:: Problem to solve ::
Would you please copy the part of the material below that opens with the line containing "Vater hatte das" and closes with the line containing "lass mich dir"? Copy it exactly, and only it.

:: Data in this exercise ::
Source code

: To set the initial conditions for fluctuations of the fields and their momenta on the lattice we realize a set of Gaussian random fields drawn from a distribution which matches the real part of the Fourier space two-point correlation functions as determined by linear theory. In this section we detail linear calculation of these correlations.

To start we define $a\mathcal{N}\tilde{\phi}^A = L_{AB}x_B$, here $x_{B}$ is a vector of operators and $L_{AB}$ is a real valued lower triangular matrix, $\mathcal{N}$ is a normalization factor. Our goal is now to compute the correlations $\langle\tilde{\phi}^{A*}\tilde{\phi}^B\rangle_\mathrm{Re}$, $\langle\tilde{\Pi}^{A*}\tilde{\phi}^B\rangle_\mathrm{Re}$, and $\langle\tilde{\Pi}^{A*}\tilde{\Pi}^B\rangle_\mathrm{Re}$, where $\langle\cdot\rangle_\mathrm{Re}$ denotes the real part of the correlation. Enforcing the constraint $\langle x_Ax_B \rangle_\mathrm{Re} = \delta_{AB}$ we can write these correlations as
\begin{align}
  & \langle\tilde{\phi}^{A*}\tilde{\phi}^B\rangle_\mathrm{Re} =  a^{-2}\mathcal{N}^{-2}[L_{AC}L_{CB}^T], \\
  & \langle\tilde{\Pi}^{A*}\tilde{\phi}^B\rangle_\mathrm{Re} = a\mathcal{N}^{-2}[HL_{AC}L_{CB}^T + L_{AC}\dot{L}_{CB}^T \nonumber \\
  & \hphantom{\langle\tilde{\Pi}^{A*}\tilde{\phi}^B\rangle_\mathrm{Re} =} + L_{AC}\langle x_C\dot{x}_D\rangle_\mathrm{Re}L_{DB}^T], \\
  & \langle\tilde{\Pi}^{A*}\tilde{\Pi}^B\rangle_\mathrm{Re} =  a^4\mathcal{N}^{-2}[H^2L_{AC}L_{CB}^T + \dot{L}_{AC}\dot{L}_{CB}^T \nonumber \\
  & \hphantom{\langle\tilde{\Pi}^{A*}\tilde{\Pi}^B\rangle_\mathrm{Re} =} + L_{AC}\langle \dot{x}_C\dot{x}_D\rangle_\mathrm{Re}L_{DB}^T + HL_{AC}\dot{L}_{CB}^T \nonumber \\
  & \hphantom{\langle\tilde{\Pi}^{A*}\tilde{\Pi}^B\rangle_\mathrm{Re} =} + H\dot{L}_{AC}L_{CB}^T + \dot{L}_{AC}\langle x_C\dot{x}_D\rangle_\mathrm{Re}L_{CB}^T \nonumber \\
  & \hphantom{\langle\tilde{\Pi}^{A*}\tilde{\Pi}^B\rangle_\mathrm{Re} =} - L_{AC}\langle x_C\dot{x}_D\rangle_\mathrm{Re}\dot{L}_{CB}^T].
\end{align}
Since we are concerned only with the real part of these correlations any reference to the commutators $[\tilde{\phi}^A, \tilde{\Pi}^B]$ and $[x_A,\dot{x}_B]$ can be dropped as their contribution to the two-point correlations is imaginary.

---

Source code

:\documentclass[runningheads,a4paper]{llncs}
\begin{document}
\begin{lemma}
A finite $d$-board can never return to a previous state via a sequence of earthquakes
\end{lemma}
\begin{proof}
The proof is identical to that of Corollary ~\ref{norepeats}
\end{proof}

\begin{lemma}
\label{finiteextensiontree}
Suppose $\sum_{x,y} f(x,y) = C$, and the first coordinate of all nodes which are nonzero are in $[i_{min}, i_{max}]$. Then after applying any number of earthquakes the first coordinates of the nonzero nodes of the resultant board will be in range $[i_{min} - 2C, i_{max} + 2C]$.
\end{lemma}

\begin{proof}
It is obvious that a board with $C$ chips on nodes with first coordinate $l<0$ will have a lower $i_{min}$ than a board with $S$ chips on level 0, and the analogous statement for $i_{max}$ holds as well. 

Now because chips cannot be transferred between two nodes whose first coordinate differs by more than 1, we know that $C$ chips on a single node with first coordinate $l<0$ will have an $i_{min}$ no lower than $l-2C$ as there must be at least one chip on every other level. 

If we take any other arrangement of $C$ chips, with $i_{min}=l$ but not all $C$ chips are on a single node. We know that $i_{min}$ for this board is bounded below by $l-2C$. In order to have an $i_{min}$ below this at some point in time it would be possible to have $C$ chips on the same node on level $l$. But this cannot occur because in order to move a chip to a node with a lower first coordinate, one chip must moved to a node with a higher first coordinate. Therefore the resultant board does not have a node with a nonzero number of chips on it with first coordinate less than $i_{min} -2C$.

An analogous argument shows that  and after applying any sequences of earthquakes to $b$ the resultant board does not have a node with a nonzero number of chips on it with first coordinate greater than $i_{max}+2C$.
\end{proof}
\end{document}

--

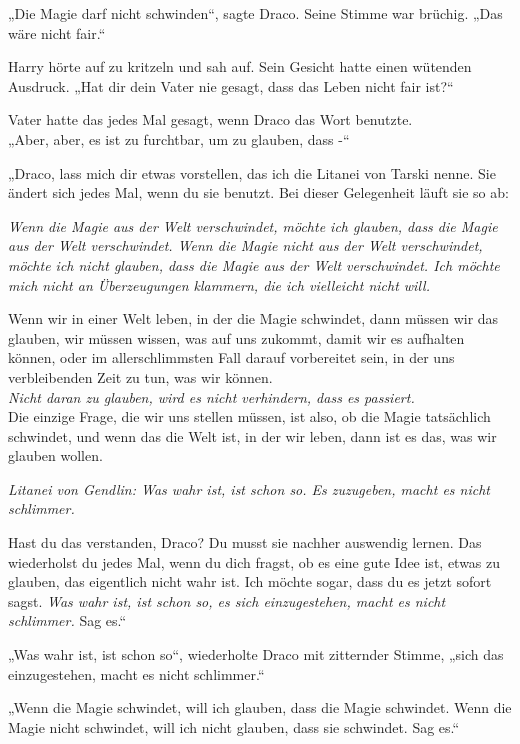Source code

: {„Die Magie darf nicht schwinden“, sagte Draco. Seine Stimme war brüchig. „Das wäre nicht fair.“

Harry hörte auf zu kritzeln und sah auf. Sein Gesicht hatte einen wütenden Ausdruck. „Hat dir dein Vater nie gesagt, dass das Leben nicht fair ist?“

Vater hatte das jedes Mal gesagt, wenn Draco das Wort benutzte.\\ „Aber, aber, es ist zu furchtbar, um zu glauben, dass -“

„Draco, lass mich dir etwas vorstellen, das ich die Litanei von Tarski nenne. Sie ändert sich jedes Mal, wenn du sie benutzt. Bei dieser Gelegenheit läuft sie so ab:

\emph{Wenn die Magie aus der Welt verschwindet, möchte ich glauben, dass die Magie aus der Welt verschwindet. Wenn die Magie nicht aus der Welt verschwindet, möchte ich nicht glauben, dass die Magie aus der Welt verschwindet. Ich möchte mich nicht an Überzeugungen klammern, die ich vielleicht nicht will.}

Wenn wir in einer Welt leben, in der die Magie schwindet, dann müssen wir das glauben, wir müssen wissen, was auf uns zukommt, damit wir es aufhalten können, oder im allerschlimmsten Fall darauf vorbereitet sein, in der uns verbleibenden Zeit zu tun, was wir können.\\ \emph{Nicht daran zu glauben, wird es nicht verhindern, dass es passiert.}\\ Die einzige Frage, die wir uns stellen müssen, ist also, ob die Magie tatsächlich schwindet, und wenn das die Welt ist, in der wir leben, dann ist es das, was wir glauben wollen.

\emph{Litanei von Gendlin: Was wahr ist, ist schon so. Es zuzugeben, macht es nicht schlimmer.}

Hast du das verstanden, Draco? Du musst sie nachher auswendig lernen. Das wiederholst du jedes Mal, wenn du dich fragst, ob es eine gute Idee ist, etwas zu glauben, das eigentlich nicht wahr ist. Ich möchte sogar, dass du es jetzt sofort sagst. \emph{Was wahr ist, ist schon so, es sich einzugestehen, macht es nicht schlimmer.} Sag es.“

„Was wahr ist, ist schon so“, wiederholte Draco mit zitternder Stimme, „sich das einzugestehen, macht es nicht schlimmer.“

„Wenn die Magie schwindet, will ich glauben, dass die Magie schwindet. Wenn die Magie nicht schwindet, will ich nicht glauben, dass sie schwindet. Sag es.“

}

:: Response to the task ::
Vater hatte das jedes Mal gesagt, wenn Draco das Wort benutzte.\\ „Aber, aber, es ist zu furchtbar, um zu glauben, dass -“

„Draco, lass mich dir etwas vorstellen, das ich die Litanei von Tarski nenne. Sie ändert sich jedes Mal, wenn du sie benutzt. Bei dieser Gelegenheit läuft sie so ab:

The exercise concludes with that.